An open science resource for establishing reliability and reproducibility in functional connectomics.
Zuo X-N., Anderson JS., Bellec P., Birn RM., Biswal BB., Blautzik J., Breitner JCS., Buckner RL., Calhoun VD., Castellanos FX., Chen A., Chen B., Chen J., Chen X., Colcombe SJ., Courtney W., Craddock RC., Di Martino A., Dong H-M., Fu X., Gong Q., Gorgolewski KJ., Han Y., He Y., He Y., Ho E., Holmes A., Hou X-H., Huckins J., Jiang T., Jiang Y., Kelley W., Kelly C., King M., LaConte SM., Lainhart JE., Lei X., Li H-J., Li K., Li K., Lin Q., Liu D., Liu J., Liu X., Liu Y., Lu G., Lu J., Luna B., Luo J., Lurie D., Mao Y., Margulies DS., Mayer AR., Meindl T., Meyerand ME., Nan W., Nielsen JA., O'Connor D., Paulsen D., Prabhakaran V., Qi Z., Qiu J., Shao C., Shehzad Z., Tang W., Villringer A., Wang H., Wang K., Wei D., Wei G-X., Weng X-C., Wu X., Xu T., Yang N., Yang Z., Zang Y-F., Zhang L., Zhang Q., Zhang Z., Zhang Z., Zhao K., Zhen Z., Zhou Y., Zhu X-T., Milham MP.
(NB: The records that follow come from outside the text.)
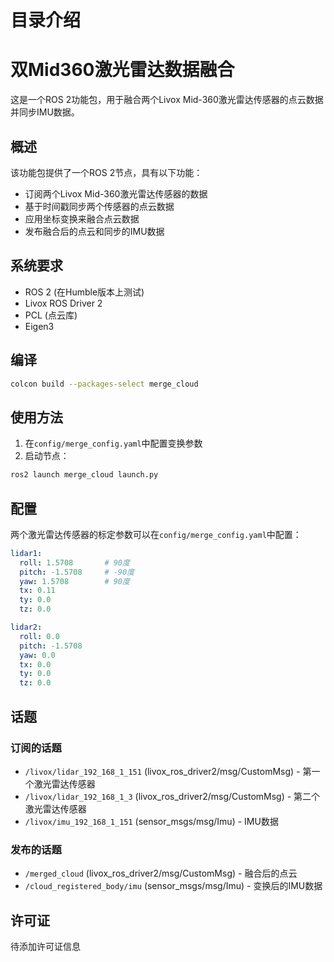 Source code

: # 目录介绍


# 双Mid360激光雷达数据融合

这是一个ROS 2功能包，用于融合两个Livox Mid-360激光雷达传感器的点云数据并同步IMU数据。

## 概述

该功能包提供了一个ROS 2节点，具有以下功能：
- 订阅两个Livox Mid-360激光雷达传感器的数据
- 基于时间戳同步两个传感器的点云数据
- 应用坐标变换来融合点云数据
- 发布融合后的点云和同步的IMU数据

## 系统要求

- ROS 2 (在Humble版本上测试)
- Livox ROS Driver 2
- PCL (点云库)
- Eigen3

## 编译

```bash
colcon build --packages-select merge_cloud
```

## 使用方法

1. 在`config/merge_config.yaml`中配置变换参数
2. 启动节点：
```bash
ros2 launch merge_cloud launch.py
```

## 配置

两个激光雷达传感器的标定参数可以在`config/merge_config.yaml`中配置：

```yaml
lidar1:
  roll: 1.5708       # 90度
  pitch: -1.5708     # -90度
  yaw: 1.5708        # 90度
  tx: 0.11
  ty: 0.0
  tz: 0.0

lidar2:
  roll: 0.0
  pitch: -1.5708
  yaw: 0.0
  tx: 0.0
  ty: 0.0
  tz: 0.0
```

## 话题

### 订阅的话题
- `/livox/lidar_192_168_1_151` (livox_ros_driver2/msg/CustomMsg) - 第一个激光雷达传感器
- `/livox/lidar_192_168_1_3` (livox_ros_driver2/msg/CustomMsg) - 第二个激光雷达传感器
- `/livox/imu_192_168_1_151` (sensor_msgs/msg/Imu) - IMU数据

### 发布的话题
- `/merged_cloud` (livox_ros_driver2/msg/CustomMsg) - 融合后的点云
- `/cloud_registered_body/imu` (sensor_msgs/msg/Imu) - 变换后的IMU数据

## 许可证

待添加许可证信息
Efforts to identify meaningful functional imaging-based biomarkers are limited by the ability to reliably characterize inter-individual differences in human brain function. Although a growing number of connectomics-based measures are reported to have moderate to high test-retest reliability, the variability in data acquisition, experimental designs, and analytic methods precludes the ability to generalize results. The Consortium for Reliability and Reproducibility (CoRR) is working to address this challenge and establish test-retest reliability as a minimum standard for methods development in functional connectomics. Specifically, CoRR has aggregated 1,629 typical individuals' resting state fMRI (rfMRI) data (5,093 rfMRI scans) from 18 international sites, and is openly sharing them via the International Data-sharing Neuroimaging Initiative (INDI). To allow researchers to generate various estimates of reliability and reproducibility, a variety of data acquisition procedures and experimental designs are included. Similarly, to enable users to assess the impact of commonly encountered artifacts (for example, motion) on characterizations of inter-individual variation, datasets of varying quality are included.